** Exercise data follows **
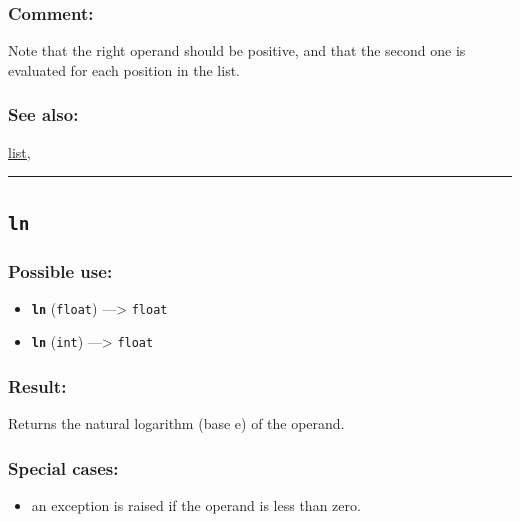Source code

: \documentclass[]{book}
\providecommand{\tightlist}{%
  \setlength{\itemsep}{0pt}\setlength{\parskip}{0pt}}
\theoremstyle{definition}
\theoremstyle{definition}
\theoremstyle{definition}
\theoremstyle{remark}
\begin{document}
\subsubsection{Comment:}\label{comment-61}

Note that the right operand should be positive, and that the second one
is evaluated for each position in the list.

\subsubsection{See also:}\label{see-also-127}

\href{operators-i-to-m.html\#list}{list},

\begin{center}\rule{0.5\linewidth}{\linethickness}\end{center}

\subsection{\texorpdfstring{\texttt{ln}}{ln}}\label{ln}

\subsubsection{Possible use:}\label{possible-use-325}

\begin{itemize}
\tightlist
\item
  \textbf{\texttt{ln}} (\texttt{float}) ---\textgreater{} \texttt{float}
\item
  \textbf{\texttt{ln}} (\texttt{int}) ---\textgreater{} \texttt{float}
\end{itemize}

\subsubsection{Result:}\label{result-315}

Returns the natural logarithm (base e) of the operand.

\subsubsection{Special cases:}\label{special-cases-90}

\begin{itemize}
\tightlist
\item
  an exception is raised if the operand is less than zero.
\end{itemize}
\end{document}
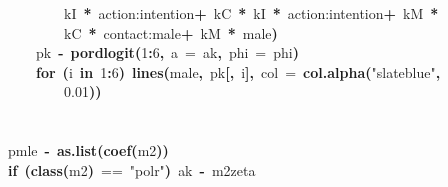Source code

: \documentclass{article}
\makeatletter
\newcommand{\hlnumber}[1]{\textcolor[rgb]{0,0,0}{#1}}%
\newcommand{\hlfunctioncall}[1]{\textcolor[rgb]{.5,0,.33}{\textbf{#1}}}%
\newcommand{\hlstring}[1]{\textcolor[rgb]{.6,.6,1}{#1}}%
\newcommand{\hlkeyword}[1]{\textbf{#1}}%
\newcommand{\hlargument}[1]{\textcolor[rgb]{.69,.25,.02}{#1}}%
\newcommand{\hlassignement}[1]{\textbf{#1}}%
\newcommand{\hlsymbol}[1]{#1}%
\newcommand{\hlstd}[1]{\textcolor[rgb]{0,0,0}{#1}}%
\newenvironment{kframe}{%
 \def\FrameCommand##1{\hskip\@totalleftmargin \hskip-\fboxsep
 \colorbox{shadecolor}{##1}\hskip-\fboxsep
     \hskip-\linewidth \hskip-\@totalleftmargin \hskip\columnwidth}%
 \MakeFramed {\advance\hsize-\width
   \@totalleftmargin\z@ \linewidth\hsize
   \@setminipage}}%
 {\par\unskip\endMakeFramed}
\newenvironment{knitrout}{}{} %
\makeatother
\begin{document}
\begin{knitrout}
{\begin{kframe}
\begin{flushleft}
\hlstd{}{\ }{\ }{\ }{\ }{\ }{\ }{\ }{\ }\hlsymbol{kI}{\ }\hlkeyword{*}{\ }\hlsymbol{\usebox{\hlnormalsizeboxbacktick}action:intention\usebox{\hlnormalsizeboxbacktick}}{\ }\hlkeyword{+}{\ }\hlsymbol{kC}{\ }\hlkeyword{*}{\ }\hlsymbol{kI}{\ }\hlkeyword{*}{\ }\hlsymbol{\usebox{\hlnormalsizeboxbacktick}action:intention\usebox{\hlnormalsizeboxbacktick}}{\ }\hlkeyword{+}{\ }\hlsymbol{kM}{\ }\hlkeyword{*}\hspace*{\fill}\\
\hlstd{}{\ }{\ }{\ }{\ }{\ }{\ }{\ }{\ }\hlsymbol{kC}{\ }\hlkeyword{*}{\ }\hlsymbol{\usebox{\hlnormalsizeboxbacktick}contact:male\usebox{\hlnormalsizeboxbacktick}}{\ }\hlkeyword{+}{\ }\hlsymbol{kM}{\ }\hlkeyword{*}{\ }\hlsymbol{male}\hlkeyword{)}\hspace*{\fill}\\
\hlstd{}{\ }{\ }{\ }{\ }\hlsymbol{pk}{\ }\hlassignement{\usebox{\hlnormalsizeboxlessthan}-}{\ }\hlfunctioncall{pordlogit}\hlkeyword{(}\hlnumber{1}\hlkeyword{:}\hlnumber{6}\hlkeyword{,}{\ }\hlargument{a}{\ }\hlargument{=}{\ }\hlsymbol{ak}\hlkeyword{,}{\ }\hlargument{phi}{\ }\hlargument{=}{\ }\hlsymbol{phi}\hlkeyword{)}\hspace*{\fill}\\
\hlstd{}{\ }{\ }{\ }{\ }\hlkeyword{for}{\ }\hlkeyword{(}\hlsymbol{i}{\ }\hlkeyword{in}{\ }\hlnumber{1}\hlkeyword{:}\hlnumber{6}\hlkeyword{)}{\ }\hlfunctioncall{lines}\hlkeyword{(}\hlsymbol{male}\hlkeyword{,}{\ }\hlsymbol{pk}\hlkeyword{[}\hlkeyword{,}{\ }\hlsymbol{i}\hlkeyword{]}\hlkeyword{,}{\ }\hlargument{col}{\ }\hlargument{=}{\ }\hlfunctioncall{col.alpha}\hlkeyword{(}\hlstring{"{}slateblue"{}}\hlkeyword{,}\hspace*{\fill}\\
\hlstd{}{\ }{\ }{\ }{\ }{\ }{\ }{\ }{\ }\hlnumber{0.01}\hlkeyword{)}\hlkeyword{)}\hspace*{\fill}\\
\hlstd{}\hlkeyword{\usebox{\hlnormalsizeboxclosebrace}}\hspace*{\fill}\\
\hlstd{}\hspace*{\fill}\\
\hlstd{}\hlsymbol{pmle}{\ }\hlassignement{\usebox{\hlnormalsizeboxlessthan}-}{\ }\hlfunctioncall{as.list}\hlkeyword{(}\hlfunctioncall{coef}\hlkeyword{(}\hlsymbol{m2}\hlkeyword{)}\hlkeyword{)}\hspace*{\fill}\\
\hlstd{}\hlkeyword{if}{\ }\hlkeyword{(}\hlfunctioncall{class}\hlkeyword{(}\hlsymbol{m2}\hlkeyword{)}{\ }=={\ }\hlstring{"{}polr"{}}\hlkeyword{)}{\ }\hlsymbol{ak}{\ }\hlassignement{\usebox{\hlnormalsizeboxlessthan}-}{\ }\hlsymbol{m2}\hlkeyword{\usebox{\hlnormalsizeboxdollar}}\hlsymbol{zeta}\hspace*{\fill}\\

\end{flushleft}
\end{kframe}}
\end{knitrout}
\end{document}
** End of Exercise data **
#### Requirement
Give the entries above again word for word, without the pictures.

#### Response area
Source code

: \documentclass[]{book}
\providecommand{\tightlist}{%
  \setlength{\itemsep}{0pt}\setlength{\parskip}{0pt}}
\theoremstyle{definition}
\theoremstyle{definition}
\theoremstyle{definition}
\theoremstyle{remark}
\begin{document}
\subsubsection{Comment:}\label{comment-61}

Note that the right operand should be positive, and that the second one
is evaluated for each position in the list.

\subsubsection{See also:}\label{see-also-127}

\href{operators-i-to-m.html\#list}{list},

\begin{center}\rule{0.5\linewidth}{\linethickness}\end{center}

\subsection{\texorpdfstring{\texttt{ln}}{ln}}\label{ln}

\subsubsection{Possible use:}\label{possible-use-325}

\begin{itemize}
\tightlist
\item
  \textbf{\texttt{ln}} (\texttt{float}) ---\textgreater{} \texttt{float}
\item
  \textbf{\texttt{ln}} (\texttt{int}) ---\textgreater{} \texttt{float}
\end{itemize}

\subsubsection{Result:}\label{result-315}

Returns the natural logarithm (base e) of the operand.

\subsubsection{Special cases:}\label{special-cases-90}

\begin{itemize}
\tightlist
\item
  an exception is raised if the operand is less than zero.
\end{itemize}
\end{document}
Source code

: \documentclass{article}
\makeatletter
\newcommand{\hlnumber}[1]{\textcolor[rgb]{0,0,0}{#1}}%
\newcommand{\hlfunctioncall}[1]{\textcolor[rgb]{.5,0,.33}{\textbf{#1}}}%
\newcommand{\hlstring}[1]{\textcolor[rgb]{.6,.6,1}{#1}}%
\newcommand{\hlkeyword}[1]{\textbf{#1}}%
\newcommand{\hlargument}[1]{\textcolor[rgb]{.69,.25,.02}{#1}}%
\newcommand{\hlassignement}[1]{\textbf{#1}}%
\newcommand{\hlsymbol}[1]{#1}%
\newcommand{\hlstd}[1]{\textcolor[rgb]{0,0,0}{#1}}%
\newenvironment{kframe}{%
 \def\FrameCommand##1{\hskip\@totalleftmargin \hskip-\fboxsep
 \colorbox{shadecolor}{##1}\hskip-\fboxsep
     \hskip-\linewidth \hskip-\@totalleftmargin \hskip\columnwidth}%
 \MakeFramed {\advance\hsize-\width
   \@totalleftmargin\z@ \linewidth\hsize
   \@setminipage}}%
 {\par\unskip\endMakeFramed}
\newenvironment{knitrout}{}{} %
\makeatother
\begin{document}
\begin{knitrout}
{\begin{kframe}
\begin{flushleft}
\hlstd{}{\ }{\ }{\ }{\ }{\ }{\ }{\ }{\ }\hlsymbol{kI}{\ }\hlkeyword{*}{\ }\hlsymbol{\usebox{\hlnormalsizeboxbacktick}action:intention\usebox{\hlnormalsizeboxbacktick}}{\ }\hlkeyword{+}{\ }\hlsymbol{kC}{\ }\hlkeyword{*}{\ }\hlsymbol{kI}{\ }\hlkeyword{*}{\ }\hlsymbol{\usebox{\hlnormalsizeboxbacktick}action:intention\usebox{\hlnormalsizeboxbacktick}}{\ }\hlkeyword{+}{\ }\hlsymbol{kM}{\ }\hlkeyword{*}\hspace*{\fill}\\
\hlstd{}{\ }{\ }{\ }{\ }{\ }{\ }{\ }{\ }\hlsymbol{kC}{\ }\hlkeyword{*}{\ }\hlsymbol{\usebox{\hlnormalsizeboxbacktick}contact:male\usebox{\hlnormalsizeboxbacktick}}{\ }\hlkeyword{+}{\ }\hlsymbol{kM}{\ }\hlkeyword{*}{\ }\hlsymbol{male}\hlkeyword{)}\hspace*{\fill}\\
\hlstd{}{\ }{\ }{\ }{\ }\hlsymbol{pk}{\ }\hlassignement{\usebox{\hlnormalsizeboxlessthan}-}{\ }\hlfunctioncall{pordlogit}\hlkeyword{(}\hlnumber{1}\hlkeyword{:}\hlnumber{6}\hlkeyword{,}{\ }\hlargument{a}{\ }\hlargument{=}{\ }\hlsymbol{ak}\hlkeyword{,}{\ }\hlargument{phi}{\ }\hlargument{=}{\ }\hlsymbol{phi}\hlkeyword{)}\hspace*{\fill}\\
\hlstd{}{\ }{\ }{\ }{\ }\hlkeyword{for}{\ }\hlkeyword{(}\hlsymbol{i}{\ }\hlkeyword{in}{\ }\hlnumber{1}\hlkeyword{:}\hlnumber{6}\hlkeyword{)}{\ }\hlfunctioncall{lines}\hlkeyword{(}\hlsymbol{male}\hlkeyword{,}{\ }\hlsymbol{pk}\hlkeyword{[}\hlkeyword{,}{\ }\hlsymbol{i}\hlkeyword{]}\hlkeyword{,}{\ }\hlargument{col}{\ }\hlargument{=}{\ }\hlfunctioncall{col.alpha}\hlkeyword{(}\hlstring{"{}slateblue"{}}\hlkeyword{,}\hspace*{\fill}\\
\hlstd{}{\ }{\ }{\ }{\ }{\ }{\ }{\ }{\ }\hlnumber{0.01}\hlkeyword{)}\hlkeyword{)}\hspace*{\fill}\\
\hlstd{}\hlkeyword{\usebox{\hlnormalsizeboxclosebrace}}\hspace*{\fill}\\
\hlstd{}\hspace*{\fill}\\
\hlstd{}\hlsymbol{pmle}{\ }\hlassignement{\usebox{\hlnormalsizeboxlessthan}-}{\ }\hlfunctioncall{as.list}\hlkeyword{(}\hlfunctioncall{coef}\hlkeyword{(}\hlsymbol{m2}\hlkeyword{)}\hlkeyword{)}\hspace*{\fill}\\
\hlstd{}\hlkeyword{if}{\ }\hlkeyword{(}\hlfunctioncall{class}\hlkeyword{(}\hlsymbol{m2}\hlkeyword{)}{\ }=={\ }\hlstring{"{}polr"{}}\hlkeyword{)}{\ }\hlsymbol{ak}{\ }\hlassignement{\usebox{\hlnormalsizeboxlessthan}-}{\ }\hlsymbol{m2}\hlkeyword{\usebox{\hlnormalsizeboxdollar}}\hlsymbol{zeta}\hspace*{\fill}\\

\end{flushleft}
\end{kframe}}
\end{knitrout}
\end{document}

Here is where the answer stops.